■ **What the task asks**: All lines of the material that contain "Белоруссия" must be copied out.

*** Records for processing Section Begins ***

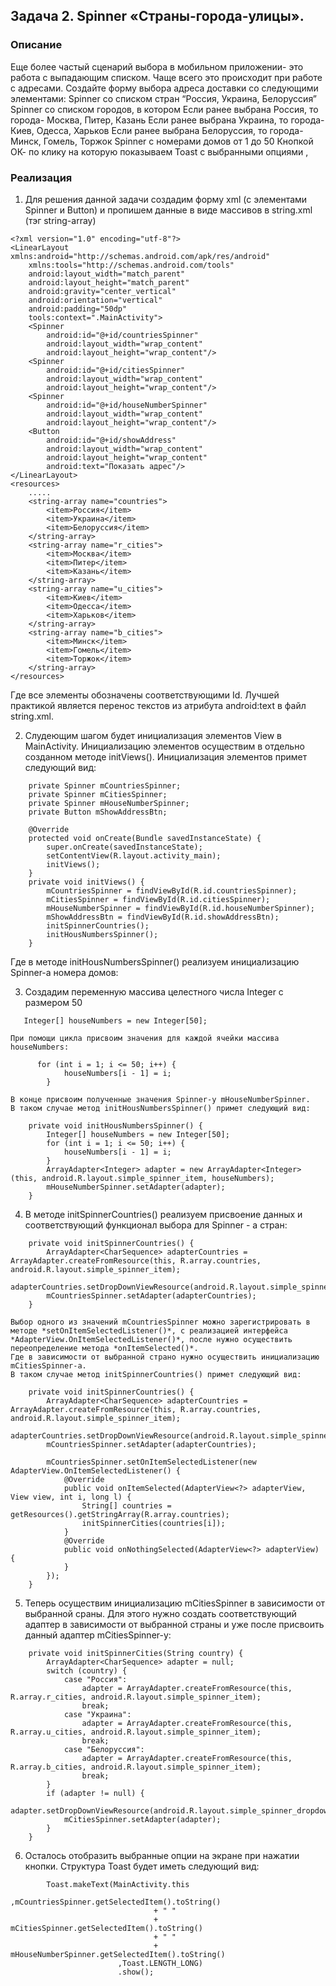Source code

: ## Задача 2. Spinner «Страны-города-улицы».
### Описание

Еще более частый сценарий выбора в мобильном приложении- это работа с выпадающим списком. Чаще всего это происходит при работе с адресами.
Создайте форму выбора адреса доставки со следующими элементами:
Spinner со списком стран “Россия, Украина, Белоруссия”
Spinner со списком городов, в котором 
Если ранее выбрана Россия, то города- Москва, Питер, Казань
Если ранее выбрана Украина, то города- Киев, Одесса, Харьков
Если ранее выбрана Белоруссия, то города- Минск, Гомель, Торжок
Spinner с номерами домов от 1 до 50
Кнопкой ОК- по клику на которую показываем Toast с выбранными опциями
,
### Реализация
1. Для решения данной задачи создадим форму xml (с элементами Spinner и Button) и пропишем данные в виде массивов в string.xml  (тэг string-array)
```  
<?xml version="1.0" encoding="utf-8"?>
<LinearLayout xmlns:android="http://schemas.android.com/apk/res/android"
    xmlns:tools="http://schemas.android.com/tools"
    android:layout_width="match_parent"
    android:layout_height="match_parent"
    android:gravity="center_vertical"
    android:orientation="vertical"
    android:padding="50dp"
    tools:context=".MainActivity">
    <Spinner
        android:id="@+id/countriesSpinner"
        android:layout_width="wrap_content"
        android:layout_height="wrap_content"/>
    <Spinner
        android:id="@+id/citiesSpinner"
        android:layout_width="wrap_content"
        android:layout_height="wrap_content"/>
    <Spinner
        android:id="@+id/houseNumberSpinner"
        android:layout_width="wrap_content"
        android:layout_height="wrap_content"/>
    <Button
        android:id="@+id/showAddress"
        android:layout_width="wrap_content"
        android:layout_height="wrap_content"
        android:text="Показать адрес"/>
</LinearLayout>
<resources>
    .....
    <string-array name="countries">
        <item>Россия</item>
        <item>Украина</item>
        <item>Белоруссия</item>
    </string-array>
    <string-array name="r_cities">
        <item>Москва</item>
        <item>Питер</item>
        <item>Казань</item>
    </string-array>
    <string-array name="u_cities">
        <item>Киев</item>
        <item>Одесса</item>
        <item>Харьков</item>
    </string-array>
    <string-array name="b_cities">
        <item>Минск</item>
        <item>Гомель</item>
        <item>Торжок</item>
    </string-array>
</resources>
```  

Где все элементы обозначены соответствующими Id. Лучшей практикой является перенос текстов из атрибута android:text в файл string.xml.

2. Слудеющим шагом будет инициализация элементов View в MainActivity. Инициализацию элементов осуществим в отдельно созданном методе initViews().
Инициализация элементов примет следующий вид:
```   
	private Spinner mCountriesSpinner;
    private Spinner mCitiesSpinner;
    private Spinner mHouseNumberSpinner;
    private Button mShowAddressBtn;
    
    @Override
    protected void onCreate(Bundle savedInstanceState) {
        super.onCreate(savedInstanceState);
        setContentView(R.layout.activity_main);
        initViews();
    }
    private void initViews() {
        mCountriesSpinner = findViewById(R.id.countriesSpinner);
        mCitiesSpinner = findViewById(R.id.citiesSpinner);
        mHouseNumberSpinner = findViewById(R.id.houseNumberSpinner);
        mShowAddressBtn = findViewById(R.id.showAddressBtn);
		initSpinnerCountries();
		initHousNumbersSpinner();
    }
```  

Где в методе initHousNumbersSpinner() реализуем инициализацию Spinner-а номера домов:

3. Создадим переменную массива целестного числа Integer с размером 50
```   
   Integer[] houseNumbers = new Integer[50];
```   

	При помощи цикла присвоим значения для каждой ячейки массива houseNumbers:

```   
      for (int i = 1; i <= 50; i++) {
            houseNumbers[i - 1] = i;
        }
```    

	В конце присвоим полученные значения Spinner-у mHouseNumberSpinner. 
	В таком случае метод initHousNumbersSpinner() примет следующий вид:

```  
    private void initHousNumbersSpinner() {
        Integer[] houseNumbers = new Integer[50];
        for (int i = 1; i <= 50; i++) {
            houseNumbers[i - 1] = i;
        }
        ArrayAdapter<Integer> adapter = new ArrayAdapter<Integer>(this, android.R.layout.simple_spinner_item, houseNumbers);
        mHouseNumberSpinner.setAdapter(adapter);
    }
```  

4.  В методе initSpinnerCountries() реализуем присвоение данных и соответствующий функционал выбора для Spinner - а стран:

```    
	private void initSpinnerCountries() {
        ArrayAdapter<CharSequence> adapterCountries = ArrayAdapter.createFromResource(this, R.array.countries, android.R.layout.simple_spinner_item);
        adapterCountries.setDropDownViewResource(android.R.layout.simple_spinner_dropdown_item);
        mCountriesSpinner.setAdapter(adapterCountries);
    }
```   
	Выбор одного из значений mCountriesSpinner можно зарегистрировать в методе *setOnItemSelectedListener()*, с реализацией интерфейса *AdapterView.OnItemSelectedListener()*, после нужно осуществить переопределение метода *onItemSelected()*.
	Где в зависимости от выбранной страно нужно осуществить инициализацию mCitiesSpinner-а.
	В таком случае метод initSpinnerCountries() примет следующий вид:

```    
	private void initSpinnerCountries() {
        ArrayAdapter<CharSequence> adapterCountries = ArrayAdapter.createFromResource(this, R.array.countries, android.R.layout.simple_spinner_item);
        adapterCountries.setDropDownViewResource(android.R.layout.simple_spinner_dropdown_item);
        mCountriesSpinner.setAdapter(adapterCountries);
 
		mCountriesSpinner.setOnItemSelectedListener(new AdapterView.OnItemSelectedListener() {
            @Override
            public void onItemSelected(AdapterView<?> adapterView, View view, int i, long l) {
                String[] countries = getResources().getStringArray(R.array.countries);
                initSpinnerCities(countries[i]);
            }
            @Override
            public void onNothingSelected(AdapterView<?> adapterView) {
            }
        });
	}
```  

5. Теперь осуществим инициализацию mCitiesSpinner в зависимости от выбранной сраны. 
	Для этого нужно создать соответствующий адаптер в зависимости от выбранной страны и уже после присвоить данный адаптер mCitiesSpinner-у:

```   
    private void initSpinnerCities(String country) {
        ArrayAdapter<CharSequence> adapter = null;
        switch (country) {
            case "Россия":
                adapter = ArrayAdapter.createFromResource(this, R.array.r_cities, android.R.layout.simple_spinner_item);
                break;
            case "Украина":
                adapter = ArrayAdapter.createFromResource(this, R.array.u_cities, android.R.layout.simple_spinner_item);
                break;
            case "Белоруссия":
                adapter = ArrayAdapter.createFromResource(this, R.array.b_cities, android.R.layout.simple_spinner_item);
                break;
        }
        if (adapter != null) {
            adapter.setDropDownViewResource(android.R.layout.simple_spinner_dropdown_item);
            mCitiesSpinner.setAdapter(adapter);
        }
    }
```  

6. Осталось отобразить выбранные опции на экране при нажатии кнопки. Структура Toast будет иметь следующий вид:

```  
        Toast.makeText(MainActivity.this
                        ,mCountriesSpinner.getSelectedItem().toString()
                                + " "
                                + mCitiesSpinner.getSelectedItem().toString()
                                + " "
                                + mHouseNumberSpinner.getSelectedItem().toString()
                        ,Toast.LENGTH_LONG)
						.show();  
```   
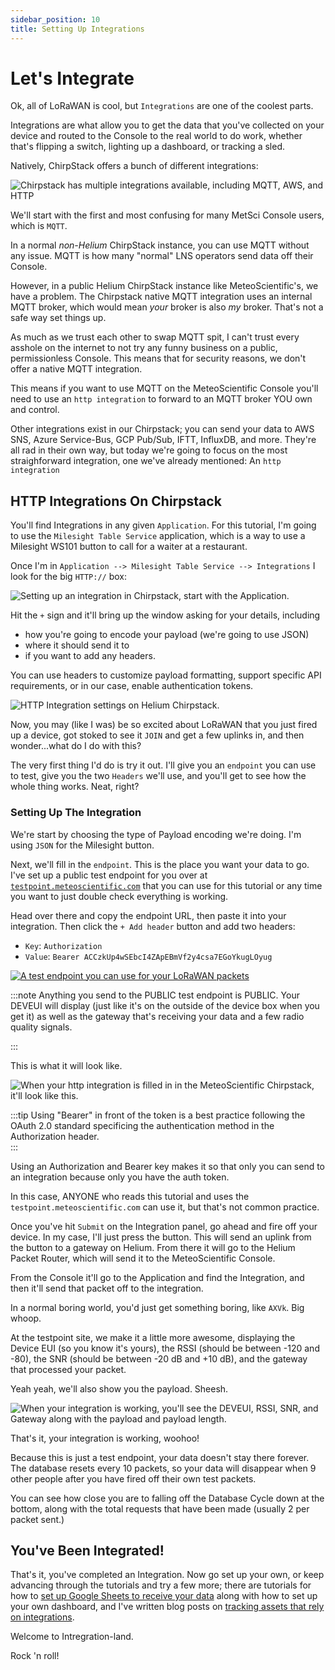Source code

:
 ```yaml
---
sidebar_position: 10
title: Setting Up Integrations
---
```

# Let's Integrate

Ok, all of LoRaWAN is cool, but `Integrations` are one of the coolest parts.  

Integrations are what allow you to get the data that you've collected on your device and routed to the Console to the real world to do work, whether that's flipping a switch, lighting up a dashboard, or tracking a sled.

Natively, ChirpStack offers a bunch of different integrations: 

<div style={{
  display: 'flex',
  justifyContent: 'center',
  margin: '20px auto'
}}>
  <img 
    src="/images/tutorial-basics/010-integrations/available-chirpstack-integrations.png"
    alt="Chirpstack has multiple integrations available, including MQTT, AWS, and HTTP"
    style={{
      maxWidth: '800px',
      width: '100%',
      borderRadius: '8px',
      border: '4px solid var(--metsci-primary)',
      boxShadow: '0 4px 12px rgba(217, 74, 24, 0.15)',
    }}
  />
</div>

We'll start with the first and most confusing for many MetSci Console users, which is `MQTT`. 

In a normal *non-Helium* ChirpStack instance, you can use MQTT without any issue. MQTT is how many "normal" LNS operators send data off their Console. 

However, in a public Helium ChirpStack instance like MeteoScientific's, we have a problem.  The Chirpstack native MQTT integration uses an internal MQTT broker, which would mean *your* broker is also *my* broker.  That's not a safe way set things up.  

As much as we trust each other to swap MQTT spit, I can't trust every asshole on the internet to not try any funny business on a public, permissionless Console.  This means that for security reasons, we don't offer a native MQTT integration. 

This means if you want to use MQTT on the MeteoScientific Console you'll need to use an `http integration` to forward to an MQTT broker YOU own and control. 

Other integrations exist in our Chirpstack; you can send your data to AWS SNS, Azure Service-Bus, GCP Pub/Sub, IFTT, InfluxDB, and more. They're all rad in their own way, but today we're going to focus on the most straighforward integration, one we've already mentioned:  An `http integration`

## HTTP Integrations On Chirpstack

You'll find Integrations in any given `Application`. For this tutorial, I'm going to use the `Milesight Table Service` application, which is a way to use a Milesight WS101 button to call for a waiter at a restaurant.  

Once I'm in `Application --> Milesight Table Service --> Integrations` I look for the big `HTTP://` box:

<div style={{
  display: 'flex',
  justifyContent: 'center',
  margin: '20px auto'
}}>
  <img 
    src="/images/tutorial-basics/010-integrations/find-integrations-in-applications.png"
    alt="Setting up an integration in Chirpstack, start with the Application."
    style={{
      maxWidth: '800px',
      width: '100%',
      borderRadius: '8px',
      border: '4px solid var(--metsci-primary)',
      boxShadow: '0 4px 12px rgba(217, 74, 24, 0.15)',
    }}
  />
</div>

Hit the `+` sign and it'll bring up the window asking for your details, including 
- how you're going to encode your payload (we're going to use JSON)
- where it should send it to
- if you want to add any headers.  

You can use headers to customize payload formatting, support specific API requirements, or in our case, enable authentication tokens.

<div style={{
  display: 'flex',
  justifyContent: 'center',
  margin: '20px auto'
}}>
  <img 
    src="/images/tutorial-basics/010-integrations/add-http-integration.png"
    alt="HTTP Integration settings on Helium Chirpstack."
    style={{
      maxWidth: '800px',
      width: '100%',
      borderRadius: '8px',
      border: '4px solid var(--metsci-primary)',
      boxShadow: '0 4px 12px rgba(217, 74, 24, 0.15)',
    }}
  />
</div>

Now, you may (like I was) be so excited about LoRaWAN that you just fired up a device, got stoked to see it `JOIN` and get a few uplinks in, and then wonder...what do I do with this?

The very first thing I'd do is try it out.  I'll give you an `endpoint` you can use to test, give you the two `Headers` we'll use, and you'll get to see how the whole thing works.  Neat, right?

### Setting Up The Integration

We're start by choosing the type of Payload encoding we're doing.  I'm using `JSON` for the Milesight button.

Next, we'll fill in the `endpoint`.  This is the place you want your data to go.  I've set up a public test endpoint for you over at [`testpoint.meteoscientific.com`](http://testpoint.meteoscientific.com) that you can use for this tutorial or any time you want to just double check everything is working.

Head over there and copy the endpoint URL, then paste it into your integration.  Then click the `+ Add header` button and add two headers:
- `Key`: `Authorization`
- `Value`: `Bearer ACCzkUp4wSEbcI4ZApEBmVf2y4csa7EGoYkugLOyug`

<div style={{
  display: 'flex',
  justifyContent: 'center',
  margin: '20px auto'
}}>
  <a href="http://testpoint.meteoscientific.com" target="_blank" rel="noopener noreferrer">
    <img 
      src="/images/tutorial-basics/010-integrations/meteoscientific-test-endpoint.png"
      alt="A test endpoint you can use for your LoRaWAN packets"
      style={{
        maxWidth: '800px',
        width: '100%',
        borderRadius: '8px',
        border: '4px solid var(--metsci-primary)',
        boxShadow: '0 4px 12px rgba(217, 74, 24, 0.15)',
      }}
    />
  </a>
</div>

:::note
Anything you send to the PUBLIC test endpoint is PUBLIC.  Your DEVEUI will display (just like it's on the outside of the device box when you get it) as well as the gateway that's receiving your data and a few radio quality signals.  

:::

This is what it will look like. 

<div style={{
  display: 'flex',
  justifyContent: 'center',
  margin: '20px auto'
}}>
  <img 
    src="/images/tutorial-basics/010-integrations/filled-in-http-integration.png"
    alt="When your http integration is filled in in the MeteoScientific Chirpstack, it'll look like this."
    style={{
      maxWidth: '800px',
      width: '100%',
      borderRadius: '8px',
      border: '4px solid var(--metsci-primary)',
      boxShadow: '0 4px 12px rgba(217, 74, 24, 0.15)',
    }}
  />
</div>

:::tip
 Using "Bearer" in front of the token is a best practice following the OAuth 2.0 standard specificing the authentication method in the Authorization header.  
 :::

Using an Authorization and Bearer key makes it so that only you can send to an integration because only you have the auth token. 

In this case, ANYONE who reads this tutorial and uses the `testpoint.meteoscientific.com` can use it, but that's not common practice.

Once you've hit `Submit` on the Integration panel, go ahead and fire off your device.  In my case, I'll just press the button.  This will send an uplink from the button to a gateway on Helium.  From there it will go to the Helium Packet Router, which will send it to the MeteoScientific Console.

From the Console it'll go to the Application and find the Integration, and then it'll send that packet off to the integration.

In a normal boring world, you'd just get something boring, like `AXVk`.  Big whoop.

At the testpoint site, we make it a little more awesome, displaying the Device EUI (so you know it's yours), the RSSI (should be between -120 and -80), the SNR (should be between -20 dB and +10 dB), and the gateway that processed your packet.

Yeah yeah, we'll also show you the payload.  Sheesh. 

<div style={{
  display: 'flex',
  justifyContent: 'center',
  margin: '20px auto'
}}>
  <img 
    src="/images/tutorial-basics/010-integrations/integration-test-website-working.png"
    alt="When your integration is working, you'll see the DEVEUI, RSSI, SNR, and Gateway along with the payload and payload length."
    style={{
      maxWidth: '800px',
      width: '100%',
      borderRadius: '8px',
      border: '4px solid var(--metsci-primary)',
      boxShadow: '0 4px 12px rgba(217, 74, 24, 0.15)',
    }}
  />
</div>

That's it, your integration is working, woohoo!  

Because this is just a test endpoint, your data doesn't stay there forever.  The database resets every 10 packets, so your data will disappear when 9 other people after you have fired off their own test packets. 

You can see how close you are to falling off the Database Cycle down at the bottom, along with the total requests that have been made (usually 2 per packet sent.)

## You've Been Integrated!

That's it, you've completed an Integration.  Now go set up your own, or keep advancing through the tutorials and try a few more; there are tutorials for how to [set up Google Sheets to receive your data](/docs/tutorial-extras/Google_Sheets) along with how to set up your own dashboard, and I've written blog posts on [tracking assets that rely on integrations](/blog/2025/06/22/Single-IoT-Sensor-Power-The-Sled).  

Welcome to Intregration-land.  

Rock 'n roll!

<ConsoleButton />


 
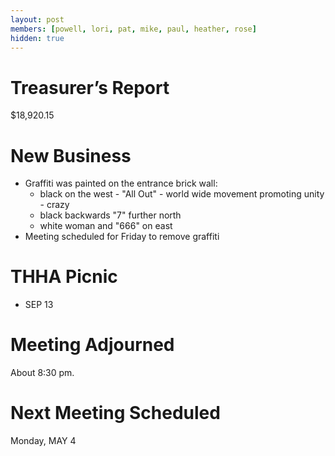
 ```yaml
---
layout: post
members: [powell, lori, pat, mike, paul, heather, rose]
hidden: true
---
```

# Treasurer’s Report
$18,920.15

# New Business
- Graffiti was painted on the entrance brick wall:
  - black on the west - "All Out" - world wide movement promoting unity - crazy
  - black backwards "7" further north
  - white woman and "666" on east
- Meeting scheduled for Friday to remove graffiti

# THHA Picnic
- SEP 13

# Meeting Adjourned
About 8:30 pm.

# Next Meeting Scheduled
Monday, MAY 4
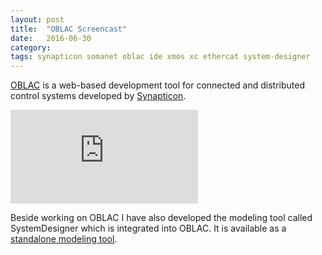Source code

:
 ```yaml
---
layout: post
title:  "OBLAC Screencast"
date:   2016-06-30
category: 
tags: synapticon somanet oblac ide xmos xc ethercat system-designer
---
```


[OBLAC][oblac-tools] is a web-based development tool for connected and distributed control systems developed by [Synapticon][synapticon].

<div class="video-container">
  <iframe src="https://www.youtube.com/embed/1fxpB4UrOvk" frameborder="0" allowfullscreen></iframe>
</div>

Beside working on OBLAC I have also developed the modeling tool called SystemDesigner which is integrated into OBLAC. It is available as a [standalone modeling tool][system-designer-standalone].

[oblac-tools]: https://www.synapticon.com/products/oblac-tools
[system-designer-standalone]: https://system-designer.synapticon.com/
[synapticon]: https://www.synapticon.com/
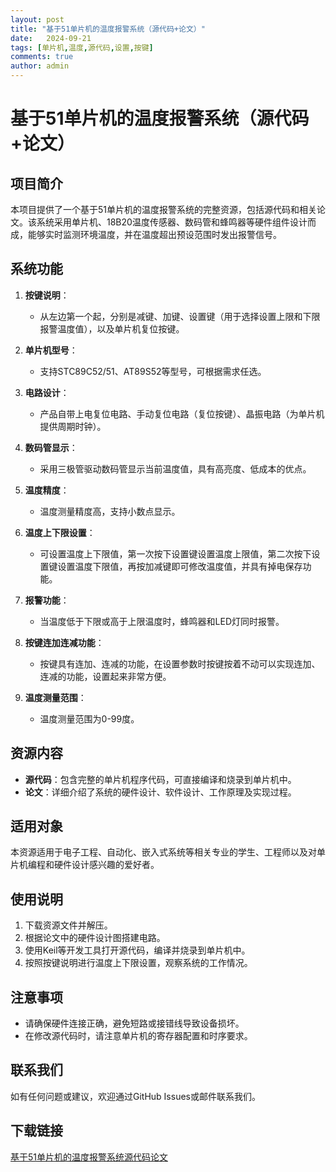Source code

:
 ```yaml
---
layout: post
title: "基于51单片机的温度报警系统（源代码+论文）"
date:   2024-09-21
tags: [单片机,温度,源代码,设置,按键]
comments: true
author: admin
---
```

# 基于51单片机的温度报警系统（源代码+论文）

## 项目简介
本项目提供了一个基于51单片机的温度报警系统的完整资源，包括源代码和相关论文。该系统采用单片机、18B20温度传感器、数码管和蜂鸣器等硬件组件设计而成，能够实时监测环境温度，并在温度超出预设范围时发出报警信号。

## 系统功能
1. **按键说明**：
   - 从左边第一个起，分别是减键、加键、设置键（用于选择设置上限和下限报警温度值），以及单片机复位按键。

2. **单片机型号**：
   - 支持STC89C52/51、AT89S52等型号，可根据需求任选。

3. **电路设计**：
   - 产品自带上电复位电路、手动复位电路（复位按键）、晶振电路（为单片机提供周期时钟）。

4. **数码管显示**：
   - 采用三极管驱动数码管显示当前温度值，具有高亮度、低成本的优点。

5. **温度精度**：
   - 温度测量精度高，支持小数点显示。

6. **温度上下限设置**：
   - 可设置温度上下限值，第一次按下设置键设置温度上限值，第二次按下设置键设置温度下限值，再按加减键即可修改温度值，并具有掉电保存功能。

7. **报警功能**：
   - 当温度低于下限或高于上限温度时，蜂鸣器和LED灯同时报警。

8. **按键连加连减功能**：
   - 按键具有连加、连减的功能，在设置参数时按键按着不动可以实现连加、连减的功能，设置起来非常方便。

9. **温度测量范围**：
   - 温度测量范围为0-99度。

## 资源内容
- **源代码**：包含完整的单片机程序代码，可直接编译和烧录到单片机中。
- **论文**：详细介绍了系统的硬件设计、软件设计、工作原理及实现过程。

## 适用对象
本资源适用于电子工程、自动化、嵌入式系统等相关专业的学生、工程师以及对单片机编程和硬件设计感兴趣的爱好者。

## 使用说明
1. 下载资源文件并解压。
2. 根据论文中的硬件设计图搭建电路。
3. 使用Keil等开发工具打开源代码，编译并烧录到单片机中。
4. 按照按键说明进行温度上下限设置，观察系统的工作情况。

## 注意事项
- 请确保硬件连接正确，避免短路或接错线导致设备损坏。
- 在修改源代码时，请注意单片机的寄存器配置和时序要求。

## 联系我们
如有任何问题或建议，欢迎通过GitHub Issues或邮件联系我们。

## 下载链接

[基于51单片机的温度报警系统源代码论文](https://pan.quark.cn/s/c39771dfa572)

*** Records for processing Section Ends ***

■ **Task answer**:
Spinner со списком стран “Россия, Украина, Белоруссия”
Если ранее выбрана Белоруссия, то города- Минск, Гомель, Торжок
        <item>Белоруссия</item>
            case "Белоруссия":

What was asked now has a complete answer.